I think listening to this might be a helpful reminder for most of us!
http://www.strengthphysio.com/tspp003-nutrition-myths-dan-meek/
Dan reminds us of a few simple truths:
The less activity you do, the less sugar you should eat.
And you should be aware that refined carbs are mostly sugar.
That doesn’t mean avoid carbs entirely. But most of us do need to eat more proteins and more healthy fats.
Do we need to eat every 2-3 hours to encourage effective metabolism?
There is no evidence to support this. Protein synthesis is maximally stimulated for up to 4 hours after eating. Hence why people are able to get good results through fasting diets.
Does it matter when you eat your carbs? No. Eating carbs in the evening can help you sleep – the body slows down at night and can concentrate on digesting. This is your parasympathetic system at work, which is the opposite to your sympathetic system (which provides your flight or fight responses in stressful situations). In the opposite scenario, the body will take resources away from digestion if you are in a life-threatening situation in order to direct energy towards your brain and your limbs to get you out of danger quickly.
Slumps from carbohydrate-heavy meals are more likely to be caused by the fact that you haven’t eaten protein and good fats. However, reducing carbs will help you reduce overall calorie intake. And higher carbs are often found in processed foods.

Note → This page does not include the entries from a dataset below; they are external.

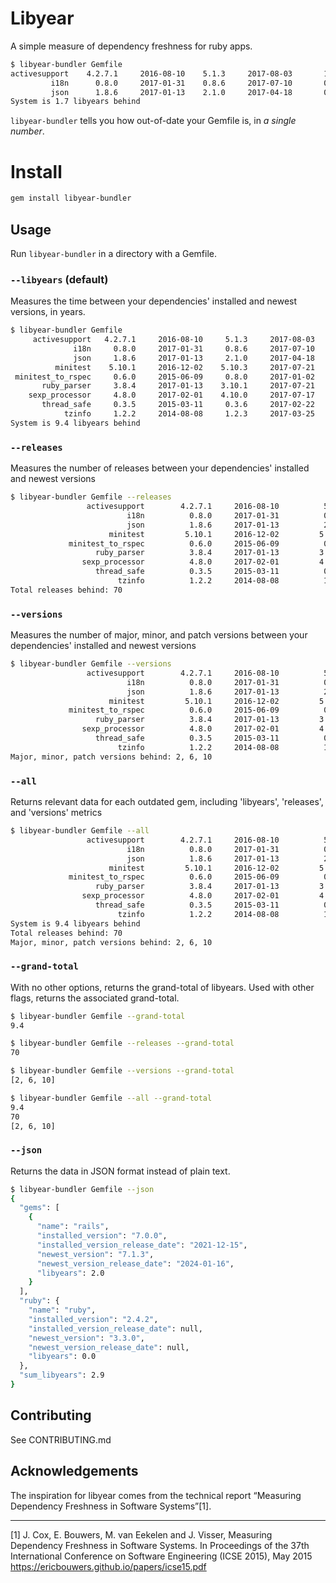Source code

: # Libyear

A simple measure of dependency freshness for ruby apps.

```bash
$ libyear-bundler Gemfile
activesupport    4.2.7.1     2016-08-10    5.1.3     2017-08-03       1.0
         i18n      0.8.0     2017-01-31    0.8.6     2017-07-10       0.4
         json      1.8.6     2017-01-13    2.1.0     2017-04-18       0.3
System is 1.7 libyears behind
```

`libyear-bundler` tells you how out-of-date your Gemfile is, in *a single
number*.

# Install

```bash
gem install libyear-bundler
```

## Usage

Run `libyear-bundler` in a directory with a Gemfile.

### `--libyears` (default)

Measures the time between your dependencies' installed and newest versions, in
years.

```bash
$ libyear-bundler Gemfile
     activesupport   4.2.7.1     2016-08-10     5.1.3     2017-08-03     1.0
              i18n     0.8.0     2017-01-31     0.8.6     2017-07-10     0.4
              json     1.8.6     2017-01-13     2.1.0     2017-04-18     0.3
          minitest    5.10.1     2016-12-02    5.10.3     2017-07-21     0.6
 minitest_to_rspec     0.6.0     2015-06-09     0.8.0     2017-01-02     1.6
       ruby_parser     3.8.4     2017-01-13    3.10.1     2017-07-21     0.5
    sexp_processor     4.8.0     2017-02-01    4.10.0     2017-07-17     0.5
       thread_safe     0.3.5     2015-03-11     0.3.6     2017-02-22     2.0
            tzinfo     1.2.2     2014-08-08     1.2.3     2017-03-25     2.6
System is 9.4 libyears behind

```

### `--releases`

Measures the number of releases between your dependencies' installed and newest
versions

```bash
$ libyear-bundler Gemfile --releases
                 activesupport        4.2.7.1     2016-08-10          5.1.3     2017-08-03        37
                          i18n          0.8.0     2017-01-31          0.8.6     2017-07-10         5
                          json          1.8.6     2017-01-13          2.1.0     2017-04-18        12
                      minitest         5.10.1     2016-12-02         5.10.3     2017-07-21         2
             minitest_to_rspec          0.6.0     2015-06-09          0.8.0     2017-01-02         5
                   ruby_parser          3.8.4     2017-01-13         3.10.1     2017-07-21         3
                sexp_processor          4.8.0     2017-02-01         4.10.0     2017-07-17         3
                   thread_safe          0.3.5     2015-03-11          0.3.6     2017-02-22         2
                        tzinfo          1.2.2     2014-08-08          1.2.3     2017-03-25         1
Total releases behind: 70

```

### `--versions`

Measures the number of major, minor, and patch versions between your
dependencies' installed and newest versions

```bash
$ libyear-bundler Gemfile --versions
                 activesupport        4.2.7.1     2016-08-10          5.1.3     2017-08-03      [1, 0, 0]
                          i18n          0.8.0     2017-01-31          0.8.6     2017-07-10      [0, 0, 6]
                          json          1.8.6     2017-01-13          2.1.0     2017-04-18      [1, 0, 0]
                      minitest         5.10.1     2016-12-02         5.10.3     2017-07-21      [0, 0, 2]
             minitest_to_rspec          0.6.0     2015-06-09          0.8.0     2017-01-02      [0, 2, 0]
                   ruby_parser          3.8.4     2017-01-13         3.10.1     2017-07-21      [0, 2, 0]
                sexp_processor          4.8.0     2017-02-01         4.10.0     2017-07-17      [0, 2, 0]
                   thread_safe          0.3.5     2015-03-11          0.3.6     2017-02-22      [0, 0, 1]
                        tzinfo          1.2.2     2014-08-08          1.2.3     2017-03-25      [0, 0, 1]
Major, minor, patch versions behind: 2, 6, 10

```

### `--all`

Returns relevant data for each outdated gem, including 'libyears', 'releases',
and 'versions' metrics

```bash
$ libyear-bundler Gemfile --all
                 activesupport        4.2.7.1     2016-08-10          5.1.3     2017-08-03       1.0        37      [1, 0, 0]
                          i18n          0.8.0     2017-01-31          0.8.6     2017-07-10       0.4         5      [0, 0, 6]
                          json          1.8.6     2017-01-13          2.1.0     2017-04-18       0.3        12      [1, 0, 0]
                      minitest         5.10.1     2016-12-02         5.10.3     2017-07-21       0.6         2      [0, 0, 2]
             minitest_to_rspec          0.6.0     2015-06-09          0.8.0     2017-01-02       1.6         5      [0, 2, 0]
                   ruby_parser          3.8.4     2017-01-13         3.10.1     2017-07-21       0.5         3      [0, 2, 0]
                sexp_processor          4.8.0     2017-02-01         4.10.0     2017-07-17       0.5         3      [0, 2, 0]
                   thread_safe          0.3.5     2015-03-11          0.3.6     2017-02-22       2.0         2      [0, 0, 1]
                        tzinfo          1.2.2     2014-08-08          1.2.3     2017-03-25       2.6         1      [0, 0, 1]
System is 9.4 libyears behind
Total releases behind: 70
Major, minor, patch versions behind: 2, 6, 10
```

### `--grand-total`

With no other options, returns the grand-total of libyears. Used with other
flags, returns the associated grand-total.

```bash
$ libyear-bundler Gemfile --grand-total
9.4

$ libyear-bundler Gemfile --releases --grand-total
70

$ libyear-bundler Gemfile --versions --grand-total
[2, 6, 10]

$ libyear-bundler Gemfile --all --grand-total
9.4
70
[2, 6, 10]
```

### `--json`

Returns the data in JSON format instead of plain text.

```bash
$ libyear-bundler Gemfile --json
{
  "gems": [
    {
      "name": "rails",
      "installed_version": "7.0.0",
      "installed_version_release_date": "2021-12-15",
      "newest_version": "7.1.3",
      "newest_version_release_date": "2024-01-16",
      "libyears": 2.0
    }
  ],
  "ruby": {
    "name": "ruby",
    "installed_version": "2.4.2",
    "installed_version_release_date": null,
    "newest_version": "3.3.0",
    "newest_version_release_date": null,
    "libyears": 0.0
  },
  "sum_libyears": 2.9
}
```

## Contributing

See CONTRIBUTING.md

## Acknowledgements

The inspiration for libyear comes from the technical report “Measuring
Dependency Freshness in Software Systems”[1].

---
[1] J. Cox, E. Bouwers, M. van Eekelen and J. Visser, Measuring Dependency
Freshness in Software Systems. In Proceedings of the 37th International
Conference on Software Engineering (ICSE 2015), May 2015
https://ericbouwers.github.io/papers/icse15.pdf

Are wheat and gluten so bad for you?
The problem with wheat or gluten is that it is usually found in processed food. If you have coeliac disease, this is a different matter. But an intolerance to wheat or gluten may just be an overload of processed food as well as an excessive amount of wheat and gluten. If you give up wheat and gluten for 4 weeks and then eat foods containing those only once a week or so, then you may find your symptoms disappear.
Is fat-free good?
No! If it’s a product that should have fat in it (yogurt, cheese etc) then if it doesn’t have fat in it, what does it have in it?! What is replacing that fat to make it taste similarly to the original product?
Fat isn’t bad for us. We are designed to eat meat. That contains fat. It all comes back to eating natural food. Nuts, avocado, meat and seeds are all natural sources of fat.
And we need cholesterol. Our glucocorticosteroid hormones require cholesterol. But eating too much processed food will artificially alter your cholesterol levels.
In summary:
Try to eat protein with every meal. Keep it lean. Chicken, fish, turkey, eggs, beans are all useful.
Use spices and unprocessed marinades as much as you like.
Keep your sugar intake low, especially if your lifestyle is quite sedentary.
Eat lots of vegetables.
Keep it natural. Try to stick to foods that resemble their natural state. Potato waffles? Eat a potato instead. Baked, roasted, mashed, lightly fried. Try a sweet potato instead or another type of potato. There is a huge variety.